Segment Start: Task input

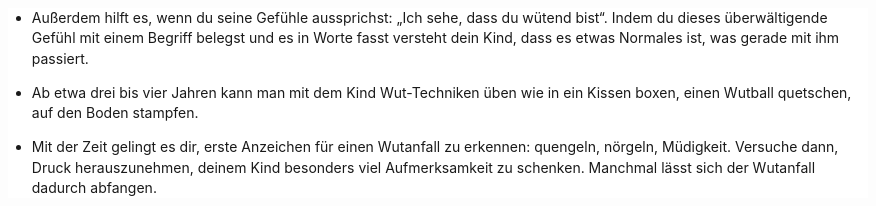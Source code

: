   * Außerdem hilft es, wenn du seine Gefühle aussprichst: „Ich sehe, dass du wütend bist“. Indem du dieses überwältigende Gefühl mit einem Begriff belegst und es in Worte fasst versteht dein Kind, dass es etwas Normales ist, was gerade mit ihm passiert.  

  * Ab etwa drei bis vier Jahren kann man mit dem Kind Wut-Techniken üben wie in ein Kissen boxen, einen Wutball quetschen, auf den Boden stampfen.  

  * Mit der Zeit gelingt es dir, erste Anzeichen für einen Wutanfall zu erkennen: quengeln, nörgeln, Müdigkeit. Versuche dann, Druck herauszunehmen, deinem Kind besonders viel Aufmerksamkeit zu schenken. Manchmal lässt sich der Wutanfall dadurch abfangen.

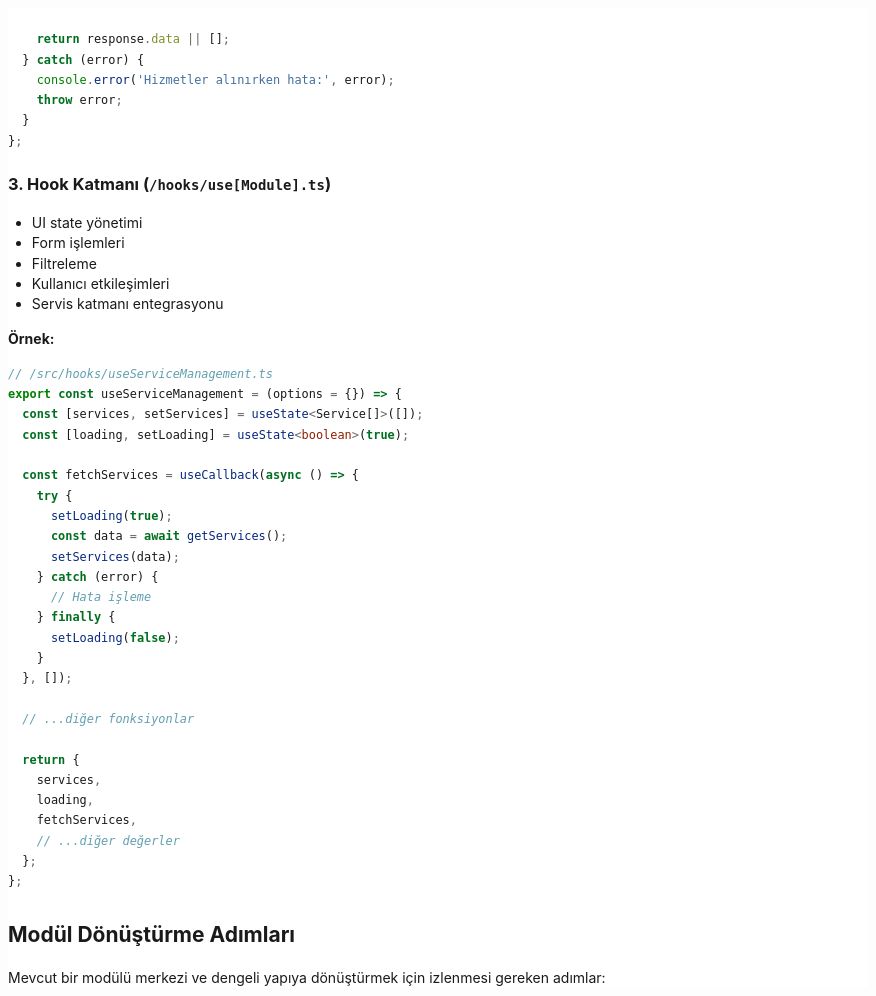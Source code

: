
 ```typescript
    
    return response.data || [];
  } catch (error) {
    console.error('Hizmetler alınırken hata:', error);
    throw error;
  }
};
```

### 3. Hook Katmanı (`/hooks/use[Module].ts`)

- UI state yönetimi
- Form işlemleri
- Filtreleme
- Kullanıcı etkileşimleri
- Servis katmanı entegrasyonu

**Örnek:**

```typescript
// /src/hooks/useServiceManagement.ts
export const useServiceManagement = (options = {}) => {
  const [services, setServices] = useState<Service[]>([]);
  const [loading, setLoading] = useState<boolean>(true);
  
  const fetchServices = useCallback(async () => {
    try {
      setLoading(true);
      const data = await getServices();
      setServices(data);
    } catch (error) {
      // Hata işleme
    } finally {
      setLoading(false);
    }
  }, []);
  
  // ...diğer fonksiyonlar
  
  return {
    services,
    loading,
    fetchServices,
    // ...diğer değerler
  };
};
```

## Modül Dönüştürme Adımları

Mevcut bir modülü merkezi ve dengeli yapıya dönüştürmek için izlenmesi gereken adımlar:
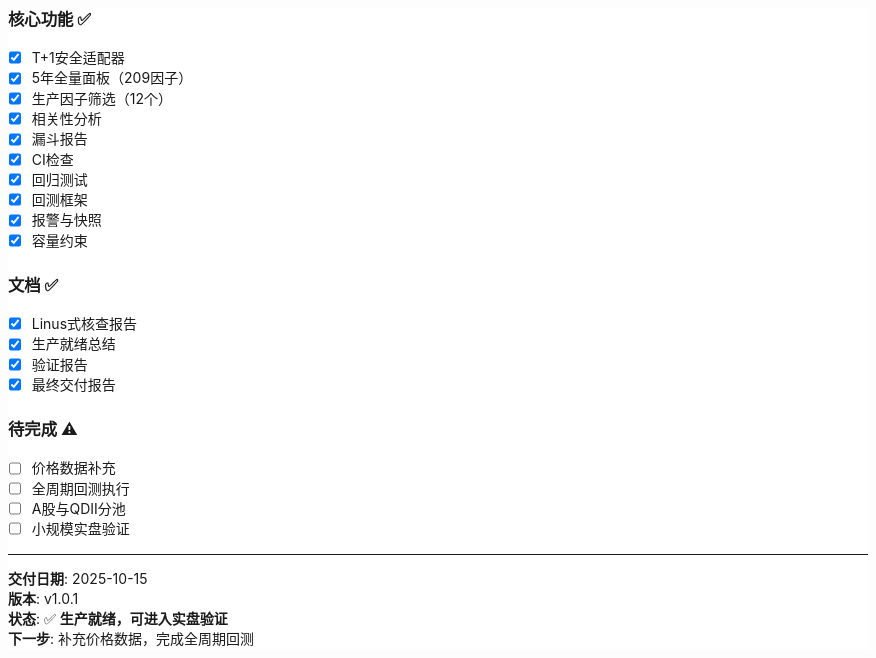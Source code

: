 ### 核心功能 ✅
- [x] T+1安全适配器
- [x] 5年全量面板（209因子）
- [x] 生产因子筛选（12个）
- [x] 相关性分析
- [x] 漏斗报告
- [x] CI检查
- [x] 回归测试
- [x] 回测框架
- [x] 报警与快照
- [x] 容量约束

### 文档 ✅
- [x] Linus式核查报告
- [x] 生产就绪总结
- [x] 验证报告
- [x] 最终交付报告

### 待完成 ⚠️
- [ ] 价格数据补充
- [ ] 全周期回测执行
- [ ] A股与QDII分池
- [ ] 小规模实盘验证

---

**交付日期**: 2025-10-15  
**版本**: v1.0.1  
**状态**: ✅ **生产就绪，可进入实盘验证**  
**下一步**: 补充价格数据，完成全周期回测
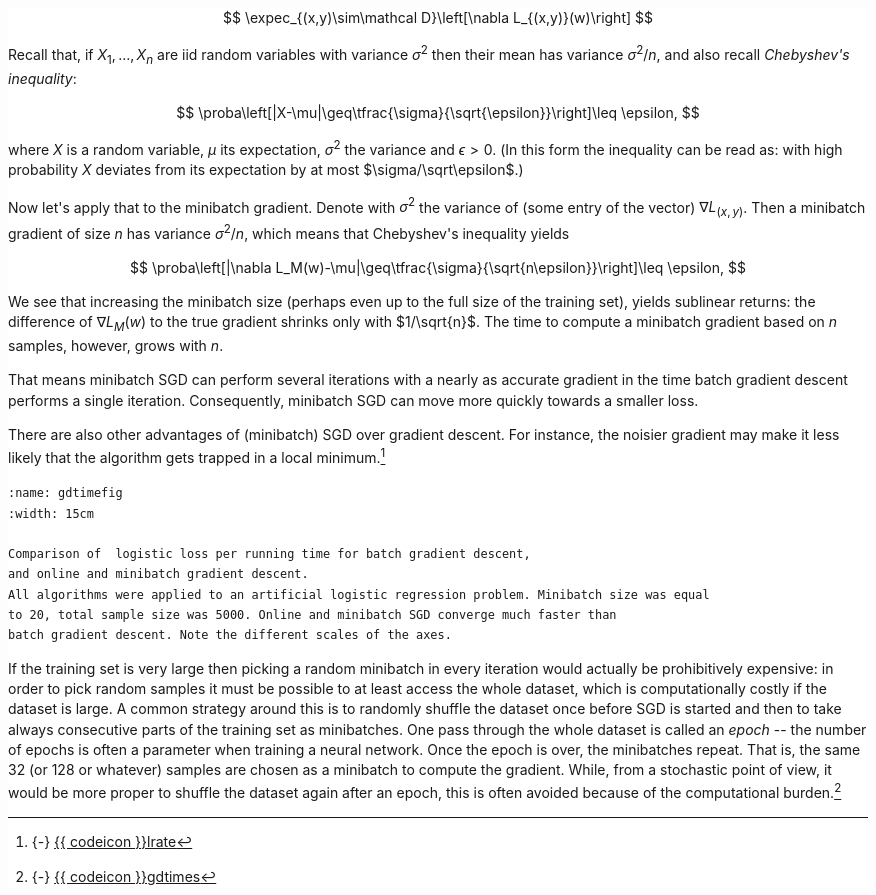 $$
\expec_{(x,y)\sim\mathcal D}\left[\nabla L_{(x,y)}(w)\right]
$$
 
Recall that, if $X_1,\ldots, X_n$ are iid random variables with variance $\sigma^2$
then their mean has variance $\sigma^2/n$, and also recall *Chebyshev's inequality*:

$$
\proba\left[|X-\mu|\geq\tfrac{\sigma}{\sqrt{\epsilon}}\right]\leq \epsilon,
$$

where $X$ is a random variable, $\mu$ its expectation, $\sigma^2$ the variance and $\epsilon>0$.
(In this form the inequality can be read as: with high probability $X$ deviates from its expectation
by at most $\sigma/\sqrt\epsilon$.)

Now let's apply that to the minibatch gradient. Denote with 
 $\sigma^2$ the variance of (some entry of the vector) $\nabla L_{(x,y)}$. 
Then a minibatch gradient of size $n$ has variance $\sigma^2/n$, which means that Chebyshev's inequality
yields 

$$
\proba\left[|\nabla L_M(w)-\mu|\geq\tfrac{\sigma}{\sqrt{n\epsilon}}\right]\leq \epsilon,
$$

We see that increasing the minibatch size (perhaps even up to the full size of the training set),
yields sublinear returns: the difference of $\nabla L_M(w)$ to the true gradient shrinks only with $1/\sqrt{n}$. 
The time to compute a minibatch gradient based on $n$ samples, however, grows with $n$.

That means minibatch SGD can perform several iterations with a nearly as accurate gradient
in the time batch gradient descent performs a single iteration. Consequently, minibatch SGD
can move more quickly towards a smaller loss. 

There are also other advantages of (minibatch) SGD over gradient descent. For instance, 
the noisier gradient may make it less likely that the algorithm gets trapped in a local minimum.[^lrate]

[^lrate]: {-} [{{ codeicon }}lrate](https://colab.research.google.com/github/henningbruhn/math_of_ml_course/blob/main/stochastic_gradient_descent/lrate.ipynb)

```{figure} pix/sgd_time.png
:name: gdtimefig
:width: 15cm

Comparison of  logistic loss per running time for batch gradient descent, 
and online and minibatch gradient descent. 
All algorithms were applied to an artificial logistic regression problem. Minibatch size was equal 
to 20, total sample size was 5000. Online and minibatch SGD converge much faster than 
batch gradient descent. Note the different scales of the axes.
```



If the training set is very large then picking a random minibatch in every iteration would actually 
be prohibitively expensive: in order to pick random samples it must be possible to at least access
the whole dataset, which is computationally costly if the dataset is large. A common strategy around this 
is to randomly shuffle the dataset once before SGD is started and then to take always 
consecutive parts of the training set as minibatches. One pass through the whole dataset 
is called an *epoch* -- the number of epochs is often a parameter when training a neural network.
Once the epoch is over, the minibatches repeat. That is, the same 32 (or 128 or whatever) samples
are chosen as a minibatch to compute the gradient. While, from a stochastic point of view, it
would be more proper to shuffle the dataset again after an epoch, this is often avoided because
of the computational burden.[^gdtimes]


[^gdcode]: {-} [{{ codeicon }}gradient descent](https://colab.research.google.com/github/henningbruhn/math_of_ml_course/blob/main/stochastic_gradient_descent/gradient.ipynb)
[^sgdcode]: {-} [{{ codeicon }}sgd](https://colab.research.google.com/github/henningbruhn/math_of_ml_course/blob/main/stochastic_gradient_descent/sgd.ipynb)
[^Tur]: Based on *The convergence of the Stochastic Gradient Descent (SGD) : a self-contained proof*
[^slow]: *Deep learning*, p. 148
[^Bot12]: *Stochastic Gradient Descent Tricks*, L. Bottou (2012) and *Online Learning and Stochastic Approximations*, L. Bottou (1998)
[^gdtimes]: {-} [{{ codeicon }}gdtimes](https://colab.research.google.com/github/henningbruhn/math_of_ml_course/blob/main/stochastic_gradient_descent/gdtimes.ipynb)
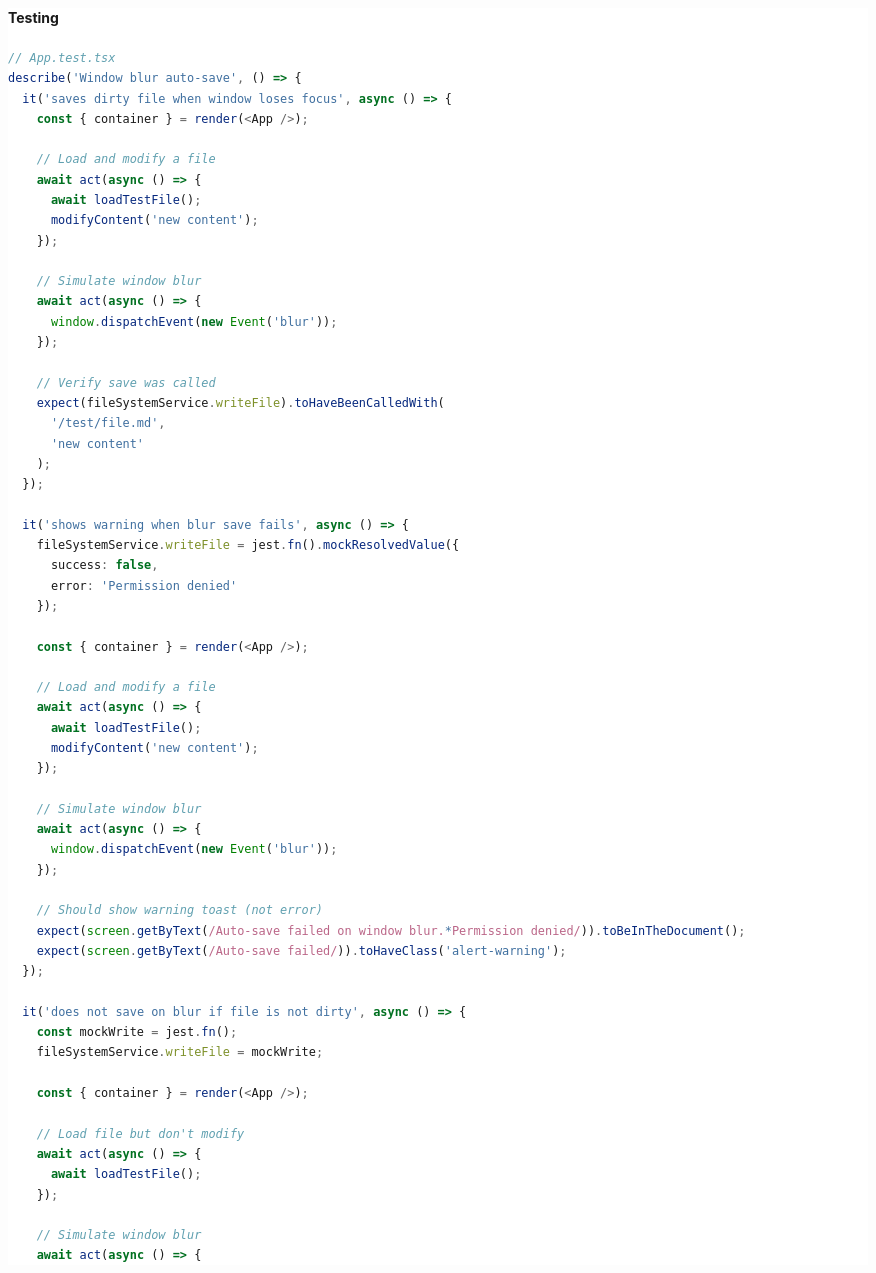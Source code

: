#### Testing
```typescript
// App.test.tsx
describe('Window blur auto-save', () => {
  it('saves dirty file when window loses focus', async () => {
    const { container } = render(<App />);

    // Load and modify a file
    await act(async () => {
      await loadTestFile();
      modifyContent('new content');
    });

    // Simulate window blur
    await act(async () => {
      window.dispatchEvent(new Event('blur'));
    });

    // Verify save was called
    expect(fileSystemService.writeFile).toHaveBeenCalledWith(
      '/test/file.md',
      'new content'
    );
  });

  it('shows warning when blur save fails', async () => {
    fileSystemService.writeFile = jest.fn().mockResolvedValue({
      success: false,
      error: 'Permission denied'
    });

    const { container } = render(<App />);

    // Load and modify a file
    await act(async () => {
      await loadTestFile();
      modifyContent('new content');
    });

    // Simulate window blur
    await act(async () => {
      window.dispatchEvent(new Event('blur'));
    });

    // Should show warning toast (not error)
    expect(screen.getByText(/Auto-save failed on window blur.*Permission denied/)).toBeInTheDocument();
    expect(screen.getByText(/Auto-save failed/)).toHaveClass('alert-warning');
  });

  it('does not save on blur if file is not dirty', async () => {
    const mockWrite = jest.fn();
    fileSystemService.writeFile = mockWrite;

    const { container } = render(<App />);

    // Load file but don't modify
    await act(async () => {
      await loadTestFile();
    });

    // Simulate window blur
    await act(async () => {
```
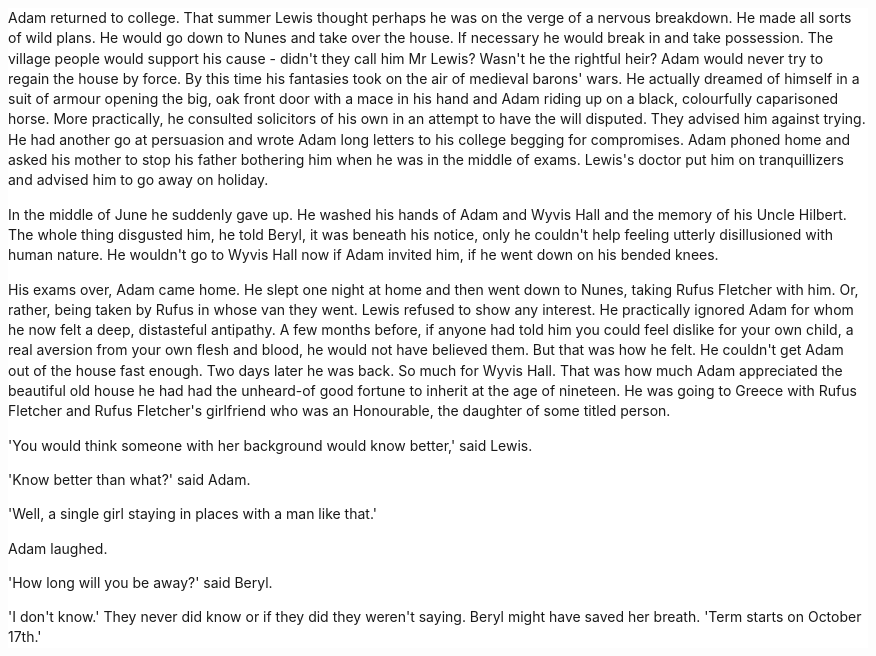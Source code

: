 Adam returned to college.
That summer Lewis thought perhaps he was on the verge of a nervous breakdown.
He made all sorts of wild plans.
He would go down to Nunes and take over the house.
If necessary he would break in and take possession.
The village people would support his cause - didn't they call him Mr Lewis?
Wasn't he the rightful heir?
Adam would never try to regain the house by force.
By this time his fantasies took on the air of medieval barons' wars.
He actually dreamed of himself in a suit of armour opening the big, oak front door with a mace in his hand and Adam riding up on a black, colourfully caparisoned horse.
More practically, he consulted solicitors of his own in an attempt to have the will disputed.
They advised him against trying.
He had another go at persuasion and wrote Adam long letters to his college begging for compromises.
Adam phoned home and asked his mother to stop his father bothering him when he was in the middle of exams.
Lewis's doctor put him on tranquillizers and advised him to go away on holiday.

In the middle of June he suddenly gave up.
He washed his hands of Adam and Wyvis Hall and the memory of his Uncle Hilbert.
The whole thing disgusted him, he told Beryl, it was beneath his notice, only he couldn't help feeling utterly disillusioned with human nature.
He wouldn't go to Wyvis Hall now if Adam invited him, if he went down on his bended knees.

His exams over, Adam came home.
He slept one night at home and then went down to Nunes, taking Rufus Fletcher with him.
Or, rather, being taken by Rufus in whose van they went.
Lewis refused to show any interest.
He practically ignored Adam for whom he now felt a deep, distasteful antipathy.
A few months before, if anyone had told him you could feel dislike for your own child, a real aversion from your own flesh and blood, he would not have believed them.
But that was how he felt.
He couldn't get Adam out of the house fast enough.
Two days later he was back.
So much for Wyvis Hall.
That was how much Adam appreciated the beautiful old house he had had the unheard-of good fortune to inherit at the age of nineteen.
He was going to Greece with Rufus Fletcher and Rufus Fletcher's girlfriend who was an Honourable, the daughter of some titled person.

'You would think someone with her background would know better,' said Lewis.

'Know better than what?' said Adam.

'Well, a single girl staying in places with a man like that.'

Adam laughed.

'How long will you be away?' said Beryl.

'I don't know.'
They never did know or if they did they weren't saying.
Beryl might have saved her breath.
'Term starts on October 17th.'
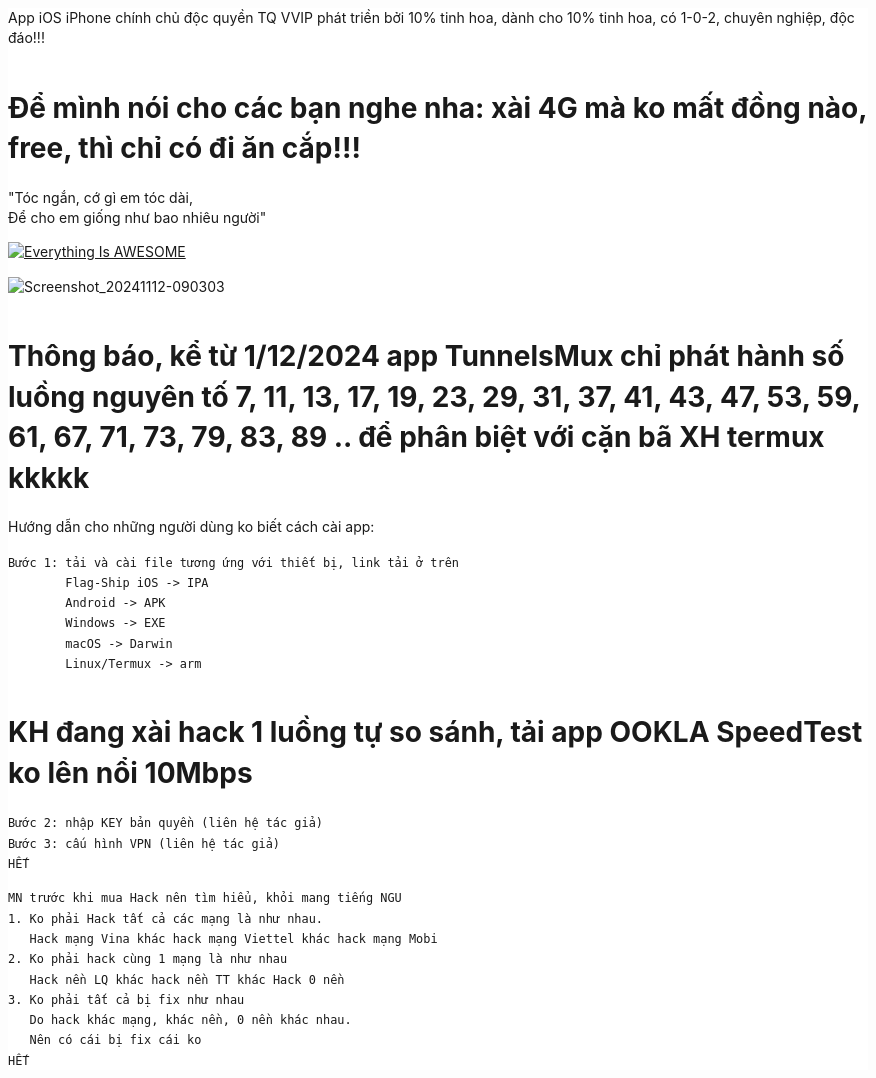 App iOS iPhone chính chủ độc quyền TQ VVIP phát triền bởi 10% tinh hoa, dành cho 10% tinh hoa, có 1-0-2, chuyên nghiệp, độc đáo!!!

# Để mình nói  cho các bạn nghe nha: xài 4G mà ko mất đồng nào, free, thì  chỉ có đi ăn cắp!!!


"Tóc ngắn, cớ gì em tóc dài,\
Để cho em giống như bao nhiêu người"

[![Everything Is AWESOME](https://img.youtube.com/vi/JdcoDcOBtCI/0.jpg)](https://www.youtube.com/watch?v=JdcoDcOBtCI "Everything Is AWESOME")

![Screenshot_20241112-090303](https://github.com/user-attachments/assets/b8a85280-8603-4e3e-be0a-d4396fc9f1bd)

# Thông báo, kể từ 1/12/2024 app TunnelsMux chỉ phát hành số luồng nguyên tố 7, 11, 13, 17, 19, 23, 29, 31, 37, 41, 43, 47, 53, 59, 61, 67, 71, 73, 79, 83, 89 .. để phân biệt với cặn bã XH termux kkkkk 

Hướng dẫn cho những người dùng ko biết cách cài app:

```
Bước 1: tải và cài file tương ứng với thiết bị, link tải ở trên
        Flag-Ship iOS -> IPA 
        Android -> APK 
        Windows -> EXE
        macOS -> Darwin
        Linux/Termux -> arm

```
# KH đang xài hack  1 luồng tự so sánh, tải app OOKLA SpeedTest ko lên nổi 10Mbps
   

```
Bước 2: nhập KEY bản quyền (liên hệ tác giả)
Bước 3: cấu hình VPN (liên hệ tác giả)
HẾT
```

```
MN trước khi mua Hack nên tìm hiểu, khỏi mang tiếng NGU
1. Ko phải Hack tất cả các mạng là như nhau.
   Hack mạng Vina khác hack mạng Viettel khác hack mạng Mobi
2. Ko phải hack cùng 1 mạng là như nhau
   Hack nền LQ khác hack nền TT khác Hack 0 nền
3. Ko phải tất cả bị fix như nhau
   Do hack khác mạng, khác nền, 0 nền khác nhau.
   Nên có cái bị fix cái ko
HẾT
```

Segment End: Task input

**Task directions**
Pull out each line of the listing that holds the string "setLoading".

**Task solution**
  const [loading, setLoading] = useState<boolean>(true);
      setLoading(true);
      setLoading(false);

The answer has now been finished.